Investigators have already filed an investigator-initiated investigational new drug (IND) application with the FDA and have designed a clinical trial protocol that will assess the vaccination of healthy adult volunteers utilizing the company’s next-generational, investigational APOLLO generator technology for the first time, pending FDA clearance for APOLLO to enter the clinic. The trial will also include extensive immune monitoring.

OncoSec will supply the vaccine and its investigational APOLLO electroporation device to Providence and does not currently anticipate any additional capital commitment. Moreover, the company indicated that they will contribute manufacturing, preclinical, and prior clinical information and data for tavokinogene telseplasmid, along with manufacturing data for the APOLLO technology, to support the possible FDA allowance of Providence’s IND. Providence will hold the IND though, if cleared by the FDA, and perform the preclinical and clinical development work. 

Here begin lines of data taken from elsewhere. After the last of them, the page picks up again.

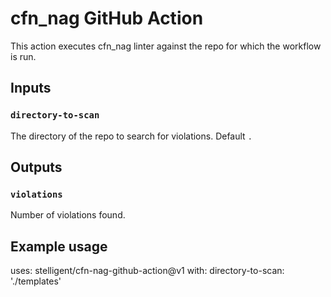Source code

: # cfn_nag GitHub Action

This action executes cfn_nag linter against the repo for which the workflow is run.

## Inputs

### `directory-to-scan`

The directory of the repo to search for violations. Default `.`

## Outputs

### `violations`

Number of violations found.

## Example usage

uses: stelligent/cfn-nag-github-action@v1
with:
  directory-to-scan: './templates'
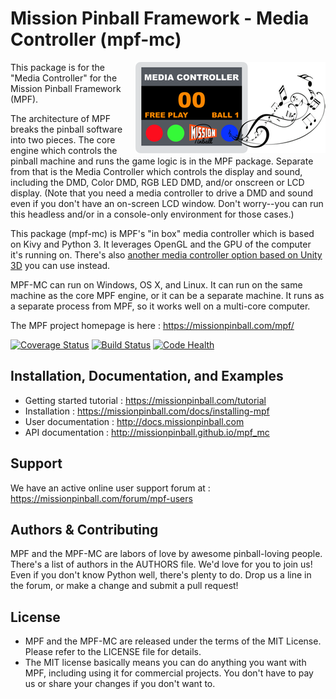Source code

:Mission Pinball Framework - Media Controller (mpf-mc)
=====================================================

<img align="right" height="146" src="mpfmc/icons/mpfmc-logo.png"/>

This package is for the "Media Controller" for the Mission Pinball Framework (MPF).

The architecture of MPF breaks the pinball software into two pieces. The core engine which controls the pinball machine
and runs the game logic is in the MPF package. Separate from that is the Media Controller which controls the display and
sound, including the DMD, Color DMD, RGB LED DMD, and/or onscreen or LCD display. (Note that you need a media controller
to drive a DMD and sound even if you don't have an on-screen LCD window. Don't worry--you can run this headless and/or
in a console-only environment for those cases.)

This package (mpf-mc) is MPF's "in box" media controller which is based on Kivy and Python 3. It leverages OpenGL and the
GPU of the computer it's running on. There's also [another media controller option based on Unity 3D](https://github.com/missionpinball/unity-bcp-server) you can use instead.

MPF-MC can run on Windows, OS X, and Linux. It can run on the same machine as the core MPF engine, or it can be a
separate machine. It runs as a separate process from MPF, so it works well on a multi-core computer.

The MPF project homepage is here : https://missionpinball.com/mpf/

[![Coverage Status](https://coveralls.io/repos/missionpinball/mpf-mc/badge.svg?branch=master&service=github)](https://coveralls.io/github/missionpinball/mpf-mc?branch=master)
[![Build Status](https://travis-ci.org/missionpinball/mpf-mc.svg?branch=master)](https://travis-ci.org/missionpinball/mpf-mc)
[![Code Health](https://landscape.io/github/missionpinball/mpf-mc/master/landscape.svg?style=flat)](https://landscape.io/github/missionpinball/mpf-mc/master)

Installation, Documentation, and Examples
-----------------------------------------
* Getting started tutorial : https://missionpinball.com/tutorial
* Installation : https://missionpinball.com/docs/installing-mpf
* User documentation : http://docs.missionpinball.com
* API documentation : http://missionpinball.github.io/mpf_mc

Support
-------
We have an active online user support forum at : https://missionpinball.com/forum/mpf-users

Authors & Contributing
----------------------
MPF and the MPF-MC are labors of love by awesome pinball-loving people. There's a list of authors in the AUTHORS file.
We'd love for you to join us! Even if you don't know Python well, there's plenty to do. Drop us a line in the forum, or
make a change and submit a pull request!

License
-------
* MPF and the MPF-MC are released under the terms of the MIT License. Please refer to the LICENSE file for details.
* The MIT license basically means you can do anything you want with MPF, including using it for commercial projects.
  You don't have to pay us or share your changes if you don't want to.
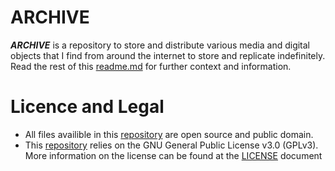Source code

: # ARCHIVE
**_ARCHIVE_** is a repository to store and distribute various media and digital objects that I find from around the internet to store and replicate indefinitely. Read the rest of this [readme.md](https://github.com/limiteci/archive/blob/main/README.md) for further context and information.
# Licence and Legal
- All files availible in this [repository](https://github.com/limiteci/archive) are open source and public domain.
- This [repository](https://github.com/limiteci/archive) relies on the GNU General Public License v3.0 (GPLv3). More information on the license can be found at the [LICENSE](https://github.com/limiteci/archive/blob/main/LICENSE) document
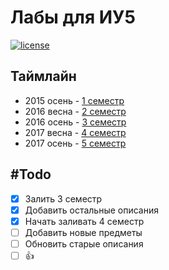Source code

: # Лабы для ИУ5

[![license](https://img.shields.io/github/license/mashape/apistatus.svg)]()

## Таймлайн
* 2015 осень - [1 семестр](https://github.com/bestK1ngArthur/IU5/tree/master/1%20семестр/)
* 2016 весна - [2 семестр](https://github.com/bestK1ngArthur/IU5/tree/master/2%20семестр/)
* 2016 осень - [3 семестр](https://github.com/bestK1ngArthur/IU5/tree/master/3%20семестр/)
* 2017 весна - [4 семестр](https://github.com/bestK1ngArthur/IU5/tree/master/4%20семестр/)
* 2017 осень - [5 семестр](https://github.com/bestK1ngArthur/IU5/tree/master/5%20семестр/)

## #Todo
- [x] Залить 3 семестр
- [x] Добавить остальные описания
- [x] Начать заливать 4 семестр
- [ ] Добавить новые предметы
- [ ] Обновить старые описания
- [ ] :+1:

“During a pandemic such as COVID-19, any opportunity to find a medical solution should be fully investigated,” Christopher Twitty, chief scientific officer of OncoSec, said in a press release. “We are excited to extend our deep expertise in IL-12 based immunotherapies along with an innovative vaccine candidate in support of the clinicans at Providence and their exploration of our CORVax12 vaccine to address this crisis. We hope to make a meaningful impact on COVID-19 as well as gaining a deeper understanding of its associated immunobiology.” 

Tavokinogene telseplasmid has already been assessed as a potential treatment for multiple cancer indications, either as a monotherapy or in combination with leading checkpoint inhibitors. Further, results from recently completed studies of the IL-12 plasmid have demonstrated a local immune response and, subsequently, a systemic effect as either a monotherapy or combination treatment approach along with an acceptable safety profile, justifying additional development. 

Reference:

OncoSec Collaborates with Providence Cancer Institute to Conduct First-in-Human Trial of OncoSec’s CORVax12, an Investigational Vaccine to Prevent COVID-19, Combining an Enhanced “Spike” DNA Sequence and TAVO [news release]. San Diego, CA and Pennington, NJ. Published April 6, 2020. prnewswire.com/news-releases/oncosec-collaborates-with-providence-cancer-institute-to-conduct-first-in-human-trial-of-oncosecs-corvax12-an-investigational-vaccine-to-prevent-covid-19-combining-an-enhanced-spike-dna-sequence-and-tavo-301035810.html. Accessed April 6, 2020.